The purpose of BFD is to quickly detect if a link is up or down.

We are using it to determine if a peer application is up or down. For example, when two servers are configured in primary / secondary mode, they should be set up as BFD peers. They can then detect when the other one goes down.

The code is in FreeRADIUS because we want to know if the application is running. It doesn’t matter if the link is up, or if the host system is running. If the FreeRADIUS daemon is down, then we want to know ASAP.

See also raddb/trigger.conf. There are BFD-specific triggers which are executed when the link is started, goes up, down, or is administratively down.

Default instance

server bfd { …​ }

listen { …​ }

type

Type is bfd

ipaddr: IP address, or IPv6 address as normal.

port

Port as normal.

auth_type

BFD Authentication method.

May be one of:

Option Description

none

no password, not recommended

simple

cleartext password in the packet, not recommended

keyed-md5

MD5 based, like RADIUS style shared secret key

met-keyed-md5

similar to above

keyed-sha1

SHA1 based, like RADIUS style shared secret key

met-keyed-sha1

similar to above

The other side of the BFD connection has to have the same kind of authentication set.
secret

The secret key used for authentication.

If it starts with "0x", then it is treated as a hex string. This is recommended for security. The secrets should be ~16 octets long, and random.

min_transmit_interval

Minimum time interval to transmit. (milliseconds)

min_receive_interval

Minimum time interval to receive. (milliseconds)

max_timeouts

Max number of timeouts. (milliseconds)

demand

BFD Demand mode.

allowed values: {no, yes}

peer { …​ }

Each BFD listen { …​ } socket has at least one, possibly more, peer.

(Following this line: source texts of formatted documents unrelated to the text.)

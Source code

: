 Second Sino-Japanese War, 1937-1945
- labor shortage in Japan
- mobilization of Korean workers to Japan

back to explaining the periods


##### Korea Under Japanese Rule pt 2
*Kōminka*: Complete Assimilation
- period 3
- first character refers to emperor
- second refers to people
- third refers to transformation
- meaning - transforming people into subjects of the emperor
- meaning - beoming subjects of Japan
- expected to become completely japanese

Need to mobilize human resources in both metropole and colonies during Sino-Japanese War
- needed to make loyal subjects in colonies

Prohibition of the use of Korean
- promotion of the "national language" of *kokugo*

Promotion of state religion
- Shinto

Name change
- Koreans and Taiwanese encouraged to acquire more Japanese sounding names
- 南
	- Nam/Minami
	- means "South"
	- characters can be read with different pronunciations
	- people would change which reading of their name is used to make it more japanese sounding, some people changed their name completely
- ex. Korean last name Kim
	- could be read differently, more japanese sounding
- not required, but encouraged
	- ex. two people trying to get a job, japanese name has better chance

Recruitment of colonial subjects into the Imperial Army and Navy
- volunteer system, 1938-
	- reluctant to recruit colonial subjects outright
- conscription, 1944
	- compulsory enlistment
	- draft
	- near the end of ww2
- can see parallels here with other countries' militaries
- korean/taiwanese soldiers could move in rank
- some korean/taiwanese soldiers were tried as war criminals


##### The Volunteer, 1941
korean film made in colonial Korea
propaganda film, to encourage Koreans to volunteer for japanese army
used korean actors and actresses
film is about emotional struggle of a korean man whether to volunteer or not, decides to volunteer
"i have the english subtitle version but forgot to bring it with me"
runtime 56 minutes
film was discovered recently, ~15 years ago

It exchanges BFD packets with each peer.

ipaddr

Each peer has an IP address and a port.

For now, you can’t set a per-peer auth_type.
port

The peer port.

demand

BFD Demand mode.

allowed values: {no, yes}

secret

Each peer should have its own unique secret.

If this isn’t set, the global secret above will be used.

bfd { …​ }

The virtual server used to handle BFD packets.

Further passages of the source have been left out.